### Task objective
Omit all pictures, then print the entries exactly.

▬▬▬

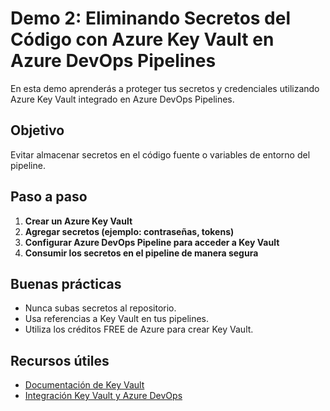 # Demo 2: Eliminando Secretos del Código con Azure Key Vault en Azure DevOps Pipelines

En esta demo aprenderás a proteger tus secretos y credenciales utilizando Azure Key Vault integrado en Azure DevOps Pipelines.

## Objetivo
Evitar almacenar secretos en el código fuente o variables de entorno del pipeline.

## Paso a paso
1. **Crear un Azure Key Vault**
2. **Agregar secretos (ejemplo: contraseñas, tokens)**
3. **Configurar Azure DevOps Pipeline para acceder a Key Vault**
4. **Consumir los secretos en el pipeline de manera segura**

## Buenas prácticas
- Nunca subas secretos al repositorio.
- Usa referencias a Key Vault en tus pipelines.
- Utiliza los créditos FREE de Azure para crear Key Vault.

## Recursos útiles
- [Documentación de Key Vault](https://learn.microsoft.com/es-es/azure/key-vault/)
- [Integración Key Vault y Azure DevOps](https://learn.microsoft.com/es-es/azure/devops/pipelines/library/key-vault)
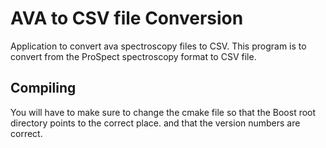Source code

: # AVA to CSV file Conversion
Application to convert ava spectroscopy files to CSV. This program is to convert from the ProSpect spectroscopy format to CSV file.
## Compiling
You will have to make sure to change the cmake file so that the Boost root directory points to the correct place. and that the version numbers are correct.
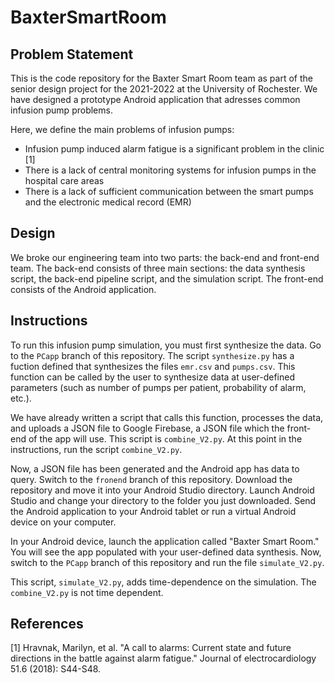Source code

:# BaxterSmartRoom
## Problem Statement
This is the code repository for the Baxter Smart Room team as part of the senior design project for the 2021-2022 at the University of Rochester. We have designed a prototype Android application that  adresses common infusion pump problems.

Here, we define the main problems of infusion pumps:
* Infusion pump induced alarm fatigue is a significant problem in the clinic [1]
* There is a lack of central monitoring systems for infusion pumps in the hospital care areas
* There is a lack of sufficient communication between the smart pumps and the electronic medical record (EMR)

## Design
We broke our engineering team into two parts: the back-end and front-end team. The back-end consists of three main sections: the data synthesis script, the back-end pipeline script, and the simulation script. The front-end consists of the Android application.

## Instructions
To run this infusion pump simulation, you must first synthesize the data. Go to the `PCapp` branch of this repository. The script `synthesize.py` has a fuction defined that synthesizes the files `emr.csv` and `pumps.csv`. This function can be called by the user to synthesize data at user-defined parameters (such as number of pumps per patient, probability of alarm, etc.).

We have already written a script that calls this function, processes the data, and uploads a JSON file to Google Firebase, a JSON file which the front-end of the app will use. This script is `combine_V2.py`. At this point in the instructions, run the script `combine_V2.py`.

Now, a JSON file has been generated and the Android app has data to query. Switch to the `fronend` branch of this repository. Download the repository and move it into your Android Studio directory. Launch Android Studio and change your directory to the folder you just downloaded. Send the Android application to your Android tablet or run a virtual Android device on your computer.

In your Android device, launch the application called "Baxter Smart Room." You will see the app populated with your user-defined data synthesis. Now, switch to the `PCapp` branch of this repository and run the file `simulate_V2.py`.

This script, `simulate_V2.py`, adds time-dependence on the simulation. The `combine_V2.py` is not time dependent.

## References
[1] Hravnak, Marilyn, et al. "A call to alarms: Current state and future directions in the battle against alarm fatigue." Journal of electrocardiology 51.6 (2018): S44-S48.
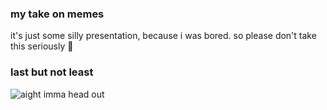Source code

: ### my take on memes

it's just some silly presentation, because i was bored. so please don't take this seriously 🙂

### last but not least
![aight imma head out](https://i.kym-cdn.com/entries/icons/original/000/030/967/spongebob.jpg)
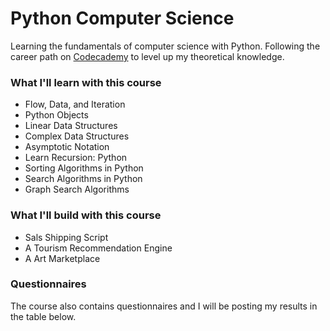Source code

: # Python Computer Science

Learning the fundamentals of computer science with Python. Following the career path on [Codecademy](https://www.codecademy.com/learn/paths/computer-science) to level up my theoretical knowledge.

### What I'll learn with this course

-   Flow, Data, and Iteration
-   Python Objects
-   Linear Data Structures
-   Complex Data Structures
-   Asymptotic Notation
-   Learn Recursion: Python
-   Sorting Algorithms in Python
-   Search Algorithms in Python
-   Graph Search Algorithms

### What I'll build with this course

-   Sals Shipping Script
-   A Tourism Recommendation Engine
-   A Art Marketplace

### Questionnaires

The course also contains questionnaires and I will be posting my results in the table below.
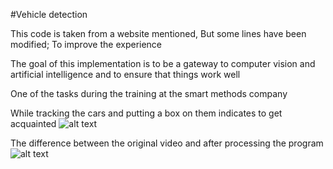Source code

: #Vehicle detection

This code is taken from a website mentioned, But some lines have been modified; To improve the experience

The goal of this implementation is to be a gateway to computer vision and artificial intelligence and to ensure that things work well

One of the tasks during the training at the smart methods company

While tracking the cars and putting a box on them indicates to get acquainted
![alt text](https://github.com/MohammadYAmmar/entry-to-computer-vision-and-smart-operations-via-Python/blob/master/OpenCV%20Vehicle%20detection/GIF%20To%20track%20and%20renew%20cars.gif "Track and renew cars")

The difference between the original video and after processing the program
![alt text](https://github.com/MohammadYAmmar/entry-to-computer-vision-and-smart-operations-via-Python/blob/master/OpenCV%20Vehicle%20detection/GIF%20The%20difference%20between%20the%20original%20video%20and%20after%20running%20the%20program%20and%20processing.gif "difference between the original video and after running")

▬▬▬

### Response to this exercise
 # Demo 2: Eliminando Secretos del Código con Azure Key Vault en Azure DevOps Pipelines

En esta demo aprenderás a proteger tus secretos y credenciales utilizando Azure Key Vault integrado en Azure DevOps Pipelines.

## Objetivo
Evitar almacenar secretos en el código fuente o variables de entorno del pipeline.

## Paso a paso
1. **Crear un Azure Key Vault**
2. **Agregar secretos (ejemplo: contraseñas, tokens)**
3. **Configurar Azure DevOps Pipeline para acceder a Key Vault**
4. **Consumir los secretos en el pipeline de manera segura**

## Buenas prácticas
- Nunca subas secretos al repositorio.
- Usa referencias a Key Vault en tus pipelines.
- Utiliza los créditos FREE de Azure para crear Key Vault.

## Recursos útiles
- [Documentación de Key Vault](https://learn.microsoft.com/es-es/azure/key-vault/)
- [Integración Key Vault y Azure DevOps](https://learn.microsoft.com/es-es/azure/devops/pipelines/library/key-vault)
Source code

: # AVA to CSV file Conversion
Application to convert ava spectroscopy files to CSV. This program is to convert from the ProSpect spectroscopy format to CSV file.
## Compiling
You will have to make sure to change the cmake file so that the Boost root directory points to the correct place. and that the version numbers are correct.
Source code

:# BaxterSmartRoom
## Problem Statement
This is the code repository for the Baxter Smart Room team as part of the senior design project for the 2021-2022 at the University of Rochester. We have designed a prototype Android application that  adresses common infusion pump problems.

Here, we define the main problems of infusion pumps:
* Infusion pump induced alarm fatigue is a significant problem in the clinic [1]
* There is a lack of central monitoring systems for infusion pumps in the hospital care areas
* There is a lack of sufficient communication between the smart pumps and the electronic medical record (EMR)

## Design
We broke our engineering team into two parts: the back-end and front-end team. The back-end consists of three main sections: the data synthesis script, the back-end pipeline script, and the simulation script. The front-end consists of the Android application.

## Instructions
To run this infusion pump simulation, you must first synthesize the data. Go to the `PCapp` branch of this repository. The script `synthesize.py` has a fuction defined that synthesizes the files `emr.csv` and `pumps.csv`. This function can be called by the user to synthesize data at user-defined parameters (such as number of pumps per patient, probability of alarm, etc.).

We have already written a script that calls this function, processes the data, and uploads a JSON file to Google Firebase, a JSON file which the front-end of the app will use. This script is `combine_V2.py`. At this point in the instructions, run the script `combine_V2.py`.

Now, a JSON file has been generated and the Android app has data to query. Switch to the `fronend` branch of this repository. Download the repository and move it into your Android Studio directory. Launch Android Studio and change your directory to the folder you just downloaded. Send the Android application to your Android tablet or run a virtual Android device on your computer.

In your Android device, launch the application called "Baxter Smart Room." You will see the app populated with your user-defined data synthesis. Now, switch to the `PCapp` branch of this repository and run the file `simulate_V2.py`.

This script, `simulate_V2.py`, adds time-dependence on the simulation. The `combine_V2.py` is not time dependent.

## References
[1] Hravnak, Marilyn, et al. "A call to alarms: Current state and future directions in the battle against alarm fatigue." Journal of electrocardiology 51.6 (2018): S44-S48.
Source code

: ### my take on memes

it's just some silly presentation, because i was bored. so please don't take this seriously 🙂

### last but not least
![aight imma head out](https://i.kym-cdn.com/entries/icons/original/000/030/967/spongebob.jpg)
Source code

: # Python Computer Science

Learning the fundamentals of computer science with Python. Following the career path on [Codecademy](https://www.codecademy.com/learn/paths/computer-science) to level up my theoretical knowledge.

### What I'll learn with this course

-   Flow, Data, and Iteration
-   Python Objects
-   Linear Data Structures
-   Complex Data Structures
-   Asymptotic Notation
-   Learn Recursion: Python
-   Sorting Algorithms in Python
-   Search Algorithms in Python
-   Graph Search Algorithms

### What I'll build with this course

-   Sals Shipping Script
-   A Tourism Recommendation Engine
-   A Art Marketplace

### Questionnaires

The course also contains questionnaires and I will be posting my results in the table below.
Source code

: #Vehicle detection

This code is taken from a website mentioned, But some lines have been modified; To improve the experience

The goal of this implementation is to be a gateway to computer vision and artificial intelligence and to ensure that things work well

One of the tasks during the training at the smart methods company

While tracking the cars and putting a box on them indicates to get acquainted
![alt text](https://github.com/MohammadYAmmar/entry-to-computer-vision-and-smart-operations-via-Python/blob/master/OpenCV%20Vehicle%20detection/GIF%20To%20track%20and%20renew%20cars.gif "Track and renew cars")

The difference between the original video and after processing the program
![alt text](https://github.com/MohammadYAmmar/entry-to-computer-vision-and-smart-operations-via-Python/blob/master/OpenCV%20Vehicle%20detection/GIF%20The%20difference%20between%20the%20original%20video%20and%20after%20running%20the%20program%20and%20processing.gif "difference between the original video and after running")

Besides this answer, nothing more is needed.